Here is a code snippet:

    int num_elements = 8294400; // --> I also tried it with "1" here which didn't work either!
    float *checkArray = new float[num_elements];
    float *checkArray_GPU;
    CUDA_CHECK(cudaMalloc(&checkArray_GPU, num_elements * sizeof(float)));
    CUDA_CHECK(cudaMemcpy(checkArray_GPU, checkArray, num_elements * sizeof(float), cudaMemcpyHostToDevice));
    CUDA_CHECK(cudaMemcpy(checkArray, checkArray_GPU, num_elements * sizeof(float), cudaMemcpyDeviceToHost));    

where CUDA_CHECK is simply a macro for printing any cuda error (this was part of the existing code and works fine for all other cudaMemcpy oder cudaMalloc calls so it is not part of the problem). Strangely this code snippet executed separately in a toy *.cu example works fine.

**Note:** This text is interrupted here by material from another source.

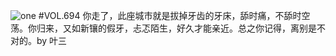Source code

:![one](http://image.wufazhuce.com/FrR06kVW0zhadpN1GpBxjDNYIg_j)
#VOL.694
你走了，此座城市就是拔掉牙齿的牙床，舔时痛，不舔时空荡。你归来，又如新镶的假牙，忐忑陌生，好久才能亲近。总之你记得，离别是不对的。by 叶三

So my assumption is that due to previous cuda operations in the program, there have been some errors which have not been reported that cause the bug in the code snippet above. Could that be? Is there a way to check if there is some unreported error involving cuda?

My other estimate is that it might come from the specific graphic card I'm using. I have a Nvidia Titan X Pascal, Cuda 8.0 and cudnn v5.1. I also tried to compile my code using some special compiler flags like

-arch=sm_30 \
 -gencode=arch=compute_20,code=sm_20 \
 -gencode=arch=compute_30,code=sm_30 \
 -gencode=arch=compute_50,code=sm_50 \
 -gencode=arch=compute_52,code=sm_52 \
 -gencode=arch=compute_52,code=compute_52 \
 -gencode=arch=compute_60,code=sm_60 \
 -gencode=arch=compute_61,code=sm_61 \
 -gencode=arch=compute_62,code=sm_62 \

but it didn't help so far. Here is my current simplified Makefile for completeness:

NVCC = nvcc
CUDA_INC = -I/usr/local/cuda/include 
CUDA_LIB = -L/usr/local/cuda/lib64
TARGET = myProgramm
OPTS = -std=c++11
$(TARGET).so: $(TARGET).o
    $(NVCC) $(OPTS) -shared $(TARGET).o $(CUDA_LIB) -o $(TARGET).so
$(TARGET).o: $(TARGET).cu headers/some_header.hpp 
    $(NVCC) $(OPTS) $(CUDA_INC) -Xcompiler -fPIC -c $(TARGET).cu 

Has anyone an idea how I could get to the bottom of this?

Edit:
cuda-memcheck was a good idea, so the error apparantly happens earlier during a call of Kernel_set_value:

========= Invalid __global__ write of size 4
=========     at 0x00000298 in void Kernel_set_value<float>(unsigned long, unsigned long, float*, float)
=========     by thread (480,0,0) in block (30,0,0)
=========     Address 0x0005cd00 is out of bounds
=========     Saved host backtrace up to driver entry point at kernel launch time
=========     Host Frame:/usr/lib/x86_64-linux-gnu/libcuda.so.1 (cuLaunchKernel + 0x2c5) [0x209035]
[...]
=========     Host Frame:/media/.../myProgramm.so (_ZN5boost6python6detail6invokeIiPFvRKSsENS0_15arg_from_pythonIS4_EEEEP7_objectNS1_11invoke_tag_ILb1ELb0EEERKT_RT0_RT1_ + 0x2d) [0x3e5eb]
[...]
=========
========= Program hit cudaErrorLaunchFailure (error 4) due to "unspecified launch failure" on CUDA API call to cudaMemcpy. 
=========     Saved host backtrace up to driver entry point at error
=========     Host Frame:/usr/lib/x86_64-linux-gnu/libcuda.so.1 [0x2f4e33]
=========     Host Frame:/media/.../myProgramm.so [0x7489f]
F0703 16:23:54.840698 26207 myProgramm.cu:411] Check failed: error == cudaSuccess (4 vs. 0)  unspecified launch failure
[...]
=========     Host Frame:python (Py_Main + 0xb5e) [0x66d92]
=========     Host Frame:/lib/x86_64-linux-gnu/libc.so.6 (__libc_start_main + 0xf5) [0x21f45]
=========     Host Frame:python [0x177c2e]
=========
*** Check failure stack trace: ***
========= Error: process didn't terminate successfully
========= Internal error (20)
========= No CUDA-MEMCHECK results found

but also the function Kernel_set_value works fine in a toy example. Is there anything special to consider when using Kernel_set_value. This is it's source code and it's respective helper functions.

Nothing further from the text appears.